PROBLEM TO SOLVE> Exact repetition, please: start with the line where "allocation of multiple" appears and stop after the final line of the records.

Document images with source code
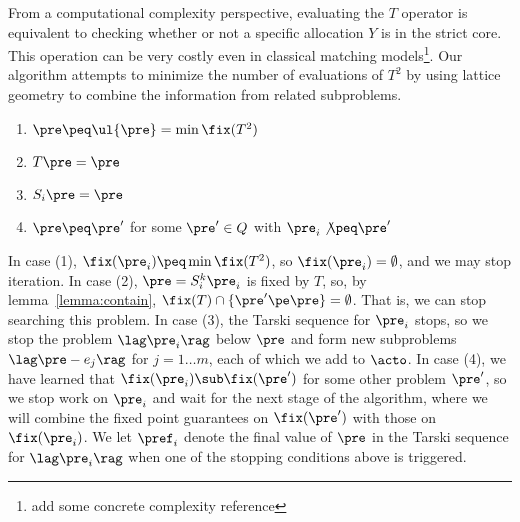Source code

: From a computational complexity perspective, evaluating the $T$ operator is equivalent to checking whether or not a specific allocation $Y$ is in the strict core.
This operation can be very costly even in classical matching models\footnote{add some concrete complexity reference}.
Our algorithm attempts to minimize the number of evaluations of $T^2$ by using lattice geometry to combine the information from related subproblems. 

\begin{enumerate}
\item $\pre \peq \ul{\pre} = \min \fix(T^2)$ 
\item $T \pre = \pre$
\item $S_i \pre = \pre$
\item $\pre \peq \pre'$ for some $\pre' \in Q$ with $\pre_i \not \peq \pre'$ 
\end{enumerate} 

In case (1), $\fix(\pre_i) \peq \min \fix(T^2)$, so $\fix(\pre_i) = \emptyset$, and we may stop iteration. 
In case (2), $\pre = S_i^k \pre_i$ is fixed by $T$, so, by lemma~\ref{lemma:contain}, $\fix(T) \cap \{\pre' \pe \pre \} = \emptyset$.
That is, we can stop searching this problem.
In case (3), the Tarski sequence for $\pre_i$ stops, so we stop the problem $\lag \pre_i \rag$ below $\pre$ and form new subproblems $\lag \pre - e_j \rag$ for $j = 1 \hdots m$, each of which we add to $\acto$.  
In case (4), we have learned that $\fix(\pre_i) \sub \fix(\pre')$ for some other problem $\pre'$, so we stop work on $\pre_i$ and wait for the next stage of the algorithm, where we will combine the fixed point guarantees on $\fix(\pre')$ with those on $\fix(\pre_i)$.
We let $\pref_i$ denote the final value of $\pre$ in the Tarski sequence for $\lag \pre_i \rag$ when one of the stopping conditions above is triggered. 




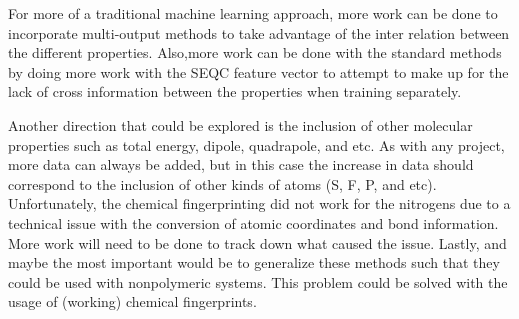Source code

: \documentclass[10pt, oneside]{article}   	%
\begin{document}
For more of a traditional machine learning approach, more work can be done to incorporate multi-output methods to take advantage of the inter relation between the different properties. Also,more work can be done with the standard methods by doing more work with the SEQC feature vector to attempt to make up for the lack of cross information between the properties when training separately.

Another direction that could be explored is the inclusion of other molecular properties such as total energy, dipole, quadrapole, and etc. As with any project, more data can always be added, but in this case the increase in data should correspond to the inclusion of other kinds of atoms (S, F, P, and etc). Unfortunately, the chemical fingerprinting did not work for the nitrogens due to a technical issue with the conversion of atomic coordinates and bond information. More work will need to be done to track down what caused the issue. Lastly, and maybe the most important would be to generalize these methods such that they could be used with nonpolymeric systems. This problem could be solved with the usage of (working) chemical fingerprints.


\nocite{gaussian}
\nocite{hc}
\nocite{scikit-learn}
\nocite{Hansen}
\nocite{scipy}
\nocite{rdkit}
\nocite{matplotlib}
\nocite{numpy}

\end{document}
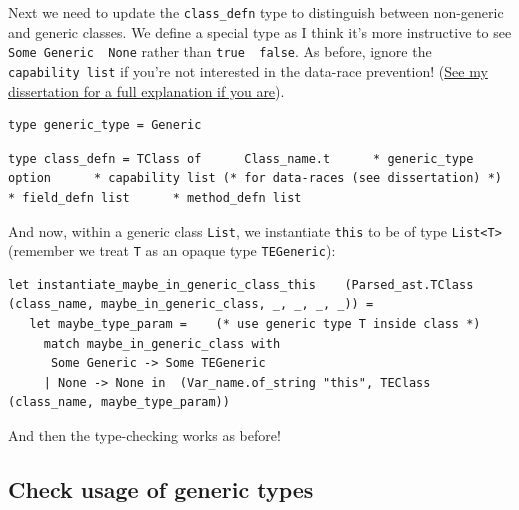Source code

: Next we need to update the \texttt{class\_defn} type to distinguish
between non-generic and generic classes. We define a special type as I
think it's more instructive to see
\texttt{Some\ Generic\ \textbar{}\ None} rather than
\texttt{true\ \textbar{}\ false}. As before, ignore the
\texttt{capability\ list} if you're not interested in the data-race
prevention!
(\href{https://github.com/mukul-rathi/bolt-dissertation/blob/master/dissertation.pdf}{See
my dissertation for a full explanation if you are}).

%

\begin{lstlisting}[language=caml,caption={ast\_types.ml}]
type generic_type = Generic
\end{lstlisting}

%

\begin{lstlisting}[language=caml,caption={{parsed\_ast.ml}}]
type class_defn = TClass of      Class_name.t      * generic_type option      * capability list (* for data-races (see dissertation) *)      * field_defn list      * method_defn list
\end{lstlisting}

And now, within a generic class \texttt{List}, we instantiate
\texttt{this} to be of type \texttt{List\textless{}T\textgreater{}}
(remember we treat \texttt{T} as an opaque type \texttt{TEGeneric}):
%
%

\begin{lstlisting}[language=caml,caption={type\_generics.ml}]
let instantiate_maybe_in_generic_class_this    (Parsed_ast.TClass (class_name, maybe_in_generic_class, _, _, _, _)) =  
   let maybe_type_param =    (* use generic type T inside class *)    
     match maybe_in_generic_class with 
      Some Generic -> Some TEGeneric 
     | None -> None in  (Var_name.of_string "this", TEClass (class_name, maybe_type_param))
\end{lstlisting}

And then the type-checking works as before!

\hypertarget{check-usage-of-generic-types}{%
\subsection{\texorpdfstring{\protect\hyperlink{check-usage-of-generic-types}{}Check
usage of generic
types}{Check usage of generic types}}\label{check-usage-of-generic-types}}

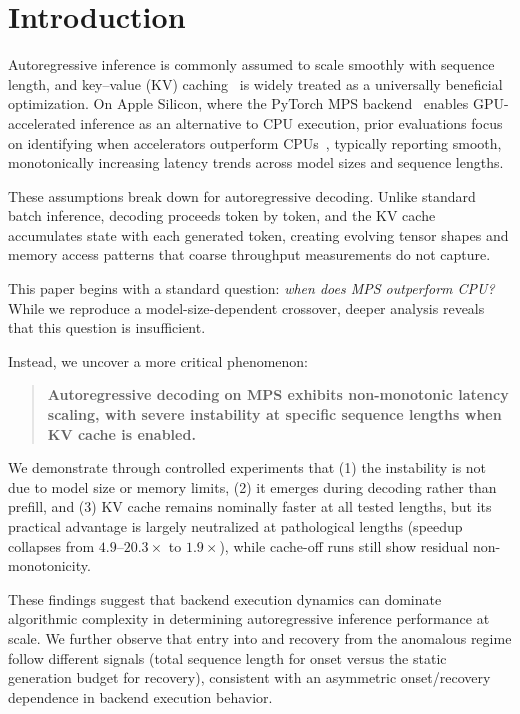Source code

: \documentclass{article}
\begin{document}

\section{Introduction}

Autoregressive inference is commonly assumed to scale smoothly with sequence length, and key--value (KV) caching~\cite{kwon2023pagedattention} is widely treated as a universally beneficial optimization. On Apple Silicon, where the PyTorch MPS backend~\cite{pytorch2022mps} enables GPU-accelerated inference as an alternative to CPU execution, prior evaluations focus on identifying when accelerators outperform CPUs~\cite{alizadeh2024llmflash}, typically reporting smooth, monotonically increasing latency trends across model sizes and sequence lengths.

These assumptions break down for autoregressive decoding. Unlike standard batch inference, decoding proceeds token by token, and the KV cache accumulates state with each generated token, creating evolving tensor shapes and memory access patterns that coarse throughput measurements do not capture.

This paper begins with a standard question: \textit{when does MPS outperform CPU?} While we reproduce a model-size-dependent crossover, deeper analysis reveals that this question is insufficient.

Instead, we uncover a more critical phenomenon:

\begin{quote}
\textbf{Autoregressive decoding on MPS exhibits non-monotonic latency scaling, with severe instability at specific sequence lengths when KV cache is enabled.}
\end{quote}

We demonstrate through controlled experiments that (1) the instability is not due to model size or memory limits, (2) it emerges during decoding rather than prefill, and (3) KV cache remains nominally faster at all tested lengths, but its practical advantage is largely neutralized at pathological lengths (speedup collapses from $4.9$--$20.3\times$ to $1.9\times$), while cache-off runs still show residual non-monotonicity.

These findings suggest that backend execution dynamics can dominate algorithmic complexity in determining autoregressive inference performance at scale. We further observe that entry into and recovery from the anomalous regime follow different signals (total sequence length for onset versus the static generation budget for recovery), consistent with an asymmetric onset/recovery dependence in backend execution behavior.
\end{document}
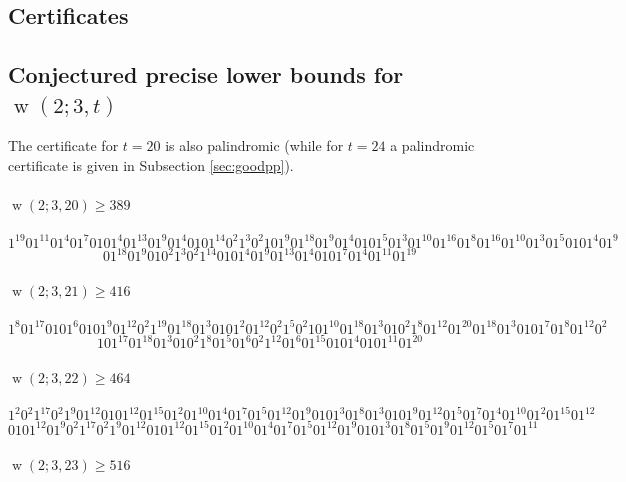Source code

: \documentclass[final,3p,times]{elsarticle}
\theoremstyle{definition}
\DeclareMathOperator{\vdw}{w}
\begin{document}
\begin{appendix}

\section{Certificates}
\label{sec:Certificates}


\subsection{Conjectured precise lower bounds for $\vdw(2;3,t)$}
\label{sec:Certificates3tp}

The certificate for $t=20$ is also palindromic (while for $t=24$ a palindromic certificate is given in Subsection \ref{sec:goodpp}).

\paragraph{$\vdw(2; 3, 20)\geq 389$}

$$1^{19}01^{11}01^{4}01^{7}0101^{4}01^{13}01^{9}01^{4}0101^{14}0^{2}1^{3}0^{2}101^{9}01^{18}01^{9}01^{4}0101^{5}01^{3}01^{10}01^{16}01^{8}01^{16}01^{10}01^{3}01^{5}0101^{4}01^{9}$$
$$01^{18}01^{9}010^{2}1^{3}0^{2}1^{14}0101^{4}01^{9}01^{13}01^{4}0101^{7}01^{4}01^{11}01^{19}$$

\paragraph{$\vdw(2; 3, 21)\geq 416$}

$$1^{8}01^{17}0101^{6}0101^{9}01^{12}0^{2}1^{19}01^{18}01^{3}0101^{2}01^{12}0^{2}1^{5}0^{2}101^{10}01^{18}01^{3}010^{2}1^{8}01^{12}01^{20}01^{18}01^{3}0101^{7}01^{8}01^{12}0^{2}$$
$$101^{17}01^{18}01^{3}010^{2}1^{8}01^{5}01^{6}0^{2}1^{12}01^{6}01^{15}0101^{4}0101^{11}01^{20}$$

\paragraph{$\vdw(2; 3, 22)\geq 464$}

$$1^{2}0^{2}1^{17}0^{2}1^{9}01^{12}0101^{12}01^{15}01^{2}01^{10}01^{4}01^{7}01^{5}01^{12}01^{9}010
1^{3}01^{8}01^{3}0101^{9}01^{12}01^{5}01^{7}01^{4}01^{10}01^{2}01^{15}01^{12}$$
$$0101^{12}01^{9}0^{2}1^{17}0^{2}1^{9}01^{12}0101^{12}01^{15}01^{2}01^{10}01^{4}01^{7}01^{5}0
1^{12}01^{9}0101^{3}01^{8}01^{5}01^{9}01^{12}01^{5}01^{7}01^{11}$$

\paragraph{$\vdw(2; 3, 23)\geq 516$}


\end{appendix}
\end{document}

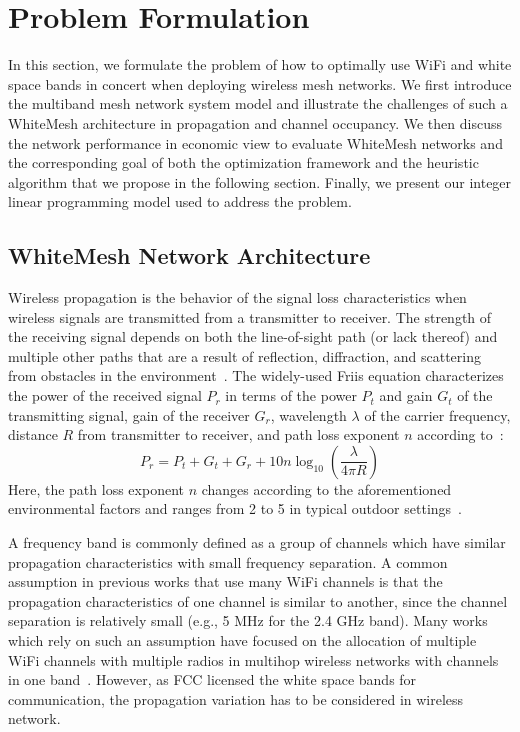 \section{Problem Formulation}
\label{sec:problemformulation}

In this section, we formulate the problem of how to optimally 
use WiFi and white space bands in concert when deploying wireless 
mesh networks.  We first introduce the multiband mesh network 
system model and illustrate the challenges of such a WhiteMesh 
architecture in propagation and channel occupancy.
We then discuss the network performance in economic view 
to evaluate WhiteMesh networks and the corresponding goal of
both the optimization framework and the heuristic algorithm that 
we propose in the following section.  Finally, we present 
our integer linear programming model used to address the problem. 
 
\subsection{WhiteMesh Network Architecture}
\label{subsec:architecture}

Wireless propagation is the behavior of the signal loss characteristics 
when wireless signals are transmitted from a transmitter to receiver.
The strength of the receiving signal depends on both the line-of-sight
path (or lack thereof) and multiple other paths that are a result of 
reflection, diffraction, and scattering from obstacles in the 
environment~\cite{andersen1995propagation}. The widely-used Friis
equation characterizes the power of the received signal $P_r$ in terms 
of the power $P_t$ and gain $G_t$ of the transmitting signal, gain of 
the receiver $G_r$, wavelength $\lambda$ of the carrier frequency, 
distance $R$ from transmitter to receiver, and path loss exponent $n$ according 
to~\cite{friis}:
\begin{equation}
\label{eq:friis}
P_r=P_t+G_t+G_r+10n \log_{10}\left( \frac{\lambda}{4\pi R}\right)
\end{equation}
Here, the path loss exponent $n$ changes according to the
aforementioned environmental factors and ranges from 2 to 5 in typical
outdoor settings~\cite{rappaport}.

A frequency band is commonly defined as a group of channels which have
similar propagation characteristics with small frequency separation.
A common assumption in previous works that use many WiFi channels 
is that the propagation characteristics of one channel is similar 
to another, since the channel separation is relatively small 
(e.g., 5 MHz for the 2.4 GHz band).
Many works which rely on such an assumption have focused on the 
allocation of multiple WiFi channels with multiple radios in 
multihop wireless networks with channels in one band~\cite{doraghinejad2014channel}.
However, as FCC licensed the white space bands for communication,
the propagation variation has to be considered in wireless network.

EXERCISE RESPONSE>
allocation of multiple WiFi channels with multiple radios in 
multihop wireless networks with channels in one band~\cite{doraghinejad2014channel}.
However, as FCC licensed the white space bands for communication,
the propagation variation has to be considered in wireless network.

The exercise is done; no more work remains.